Who has your back? Censorship edition 2019 - Report by the EFF that assesses major tech companies' content moderation policies

2 comments

  1. [2]
    alyaza
    Link
    the fact that reddit is the only service or corporation listed here which satisfactorily hits all six points with respect to content moderation that the EFF lists has no business being as amusing...

    the fact that reddit is the only service or corporation listed here which satisfactorily hits all six points with respect to content moderation that the EFF lists has no business being as amusing to me as it is, honestly. (i also would not have expected that, had you asked me before reading this!)

    3 votes
    1. nacho
      Link Parent
      Well it does seem like a joke that Reddit apparently wants to follow the Santa Clara principles There's just no way Reddit legitimately has any plans of following through with any of that. Just...

      Well it does seem like a joke that Reddit apparently wants to follow the Santa Clara principles

      To earn a star in this category, the service provider must publicly support the Santa Clara Principles. This does not require the service provider to meet the principles, but rather to indicate their endorsement of them. While the previous four criteria reflect a service provider’s current implementation, this one indicates their commitment to support content moderation best practices moving forward.

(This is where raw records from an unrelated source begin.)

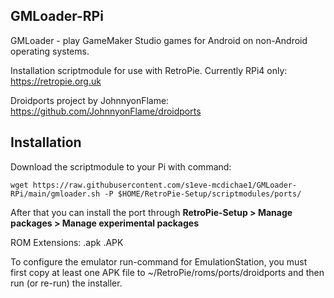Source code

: ## GMLoader-RPi

GMLoader - play GameMaker Studio games for Android on non-Android operating systems.

Installation scriptmodule for use with RetroPie. Currently RPi4 only:
https://retropie.org.uk

Droidports project by JohnnyonFlame:
https://github.com/JohnnyonFlame/droidports

## Installation
Download the scriptmodule to your Pi with command:

    wget https://raw.githubusercontent.com/s1eve-mcdichae1/GMLoader-RPi/main/gmloader.sh -P $HOME/RetroPie-Setup/scriptmodules/ports/

After that you can install the port through **RetroPie-Setup > Manage packages > Manage experimental packages**

ROM Extensions: .apk .APK

To configure the emulator run-command for EmulationStation, you must first copy at least one APK file to ~/RetroPie/roms/ports/droidports and then run (or re-run) the installer.
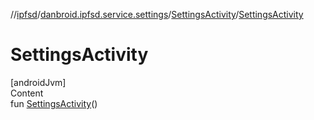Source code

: //[ipfsd](../../index.md)/[danbroid.ipfsd.service.settings](../index.md)/[SettingsActivity](index.md)/[SettingsActivity](-settings-activity.md)



# SettingsActivity  
[androidJvm]  
Content  
fun [SettingsActivity](-settings-activity.md)()  



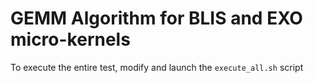 # GEMM Algorithm for BLIS and EXO micro-kernels

To execute the entire test, modify and launch the ``execute_all.sh`` script
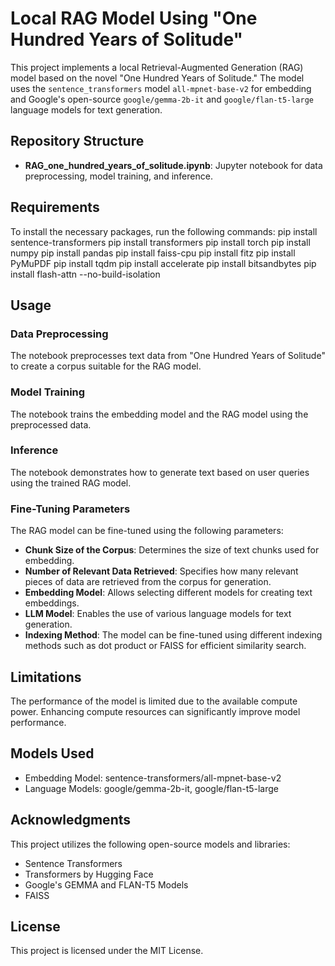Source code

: # Local RAG Model Using "One Hundred Years of Solitude"

This project implements a local Retrieval-Augmented Generation (RAG) model based on the novel "One Hundred Years of Solitude." The model uses the `sentence_transformers` model `all-mpnet-base-v2` for embedding and Google's open-source `google/gemma-2b-it` and `google/flan-t5-large` language models for text generation.

## Repository Structure

- **RAG_one_hundred_years_of_solitude.ipynb**: Jupyter notebook for data preprocessing, model training, and inference.

## Requirements

To install the necessary packages, run the following commands:
pip install sentence-transformers
pip install transformers
pip install torch
pip install numpy
pip install pandas
pip install faiss-cpu
pip install fitz
pip install PyMuPDF
pip install tqdm
pip install accelerate
pip install bitsandbytes
pip install flash-attn --no-build-isolation

## Usage
### Data Preprocessing
The notebook preprocesses text data from "One Hundred Years of Solitude" to create a corpus suitable for the RAG model.

### Model Training
The notebook trains the embedding model and the RAG model using the preprocessed data.

### Inference
The notebook demonstrates how to generate text based on user queries using the trained RAG model.

### Fine-Tuning Parameters
The RAG model can be fine-tuned using the following parameters:

- **Chunk Size of the Corpus**: Determines the size of text chunks used for embedding.
- **Number of Relevant Data Retrieved**: Specifies how many relevant pieces of data are retrieved from the corpus for generation.
- **Embedding Model**: Allows selecting different models for creating text embeddings.
- **LLM Model**: Enables the use of various language models for text generation.
- **Indexing Method**: The model can be fine-tuned using different indexing methods such as dot product or FAISS for efficient similarity search.

## Limitations
The performance of the model is limited due to the available compute power. Enhancing compute resources can significantly improve model performance.

## Models Used
- Embedding Model: sentence-transformers/all-mpnet-base-v2
- Language Models: google/gemma-2b-it, google/flan-t5-large

## Acknowledgments
This project utilizes the following open-source models and libraries:

- Sentence Transformers
- Transformers by Hugging Face
- Google's GEMMA and FLAN-T5 Models
- FAISS

## License
This project is licensed under the MIT License.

      There's just no way Reddit legitimately has any plans of following through with any of that. Just having a peek at the actual principles:

      At a minimum, this information should be broken down along each of these dimensions:

      • Total number of discrete posts and accounts flagged.
      • Total number of discrete posts removed and accounts suspended.
      • Number of discrete posts and accounts flagged, and number of discrete posts removed and accounts suspended, by category of rule violated.
      • Number of discrete posts and accounts flagged, and number of discrete posts removed and accounts suspended, by format of content at issue (e.g., text, audio, image, video, live stream).
      • Number of discrete posts and accounts flagged, and number of discrete posts removed and accounts suspended, by source of flag (e.g., governments, trusted flaggers, users, different types of automated detection).
      • Number of discrete posts and accounts flagged, and number of discrete posts removed and accounts suspended, by locations of flaggers and impacted users (where apparent).
        This data should be provided in a regular report, ideally quarterly, in an openly licensed, machine-readable format.

      How on Earth reddit supposedly complies with that is... yeah.

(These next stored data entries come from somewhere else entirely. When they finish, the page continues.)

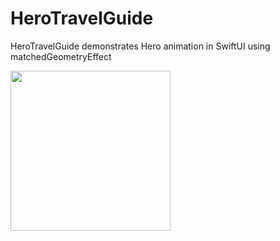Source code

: # HeroTravelGuide
HeroTravelGuide demonstrates Hero animation in SwiftUI using matchedGeometryEffect

<img src="https://github.com/iamHarshPipaliya/HeroTravelGuide/blob/main/Previews/HeroTravelGuide.gif" width="256">
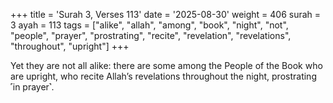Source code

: +++
title = 'Surah 3, Verses 113'
date = '2025-08-30'
weight = 406
surah = 3
ayah = 113
tags = ["alike", "allah", "among", "book", "night", "not", "people", "prayer", "prostrating", "recite", "revelation", "revelations", "throughout", "upright"]
+++

Yet they are not all alike: there are some among the People of the Book who are upright, who recite Allah’s revelations throughout the night, prostrating ˹in prayer˺.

      And then the whole idea that if Reddit as a corporation does this, and their volunteer moderators don't, that's somehow okay.

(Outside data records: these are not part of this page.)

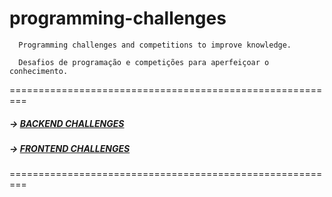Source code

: # programming-challenges

      Programming challenges and competitions to improve knowledge.
      
      Desafios de programação e competições para aperfeiçoar o conhecimento.
      

=========================================================

 ##### -> [BACKEND CHALLENGES](BACKEND-CHALLENGES.md)

 ##### -> [FRONTEND CHALLENGES](FRONTEND-CHALLENGES.md)

=========================================================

      Then again, I'm not surprised the EFF have completely bought into the Santa Clara principles of "moderation at scale". The whole premise of that platform is that code will solve these issues so we don't need human moderators. It all happens automatically, with a very few exceptions.

      Of all organizations, the EFF should recognize that will never, ever work. For sensible and reasonable moderation of online platforms, these companies will need to mass-hire people to moderate for them, and recognize the responsibility publicists have (and that platforms are publicists and share those responsibilities).

      The EFF show again that they're a joke when it comes to social media. They've jumped the shark long ago.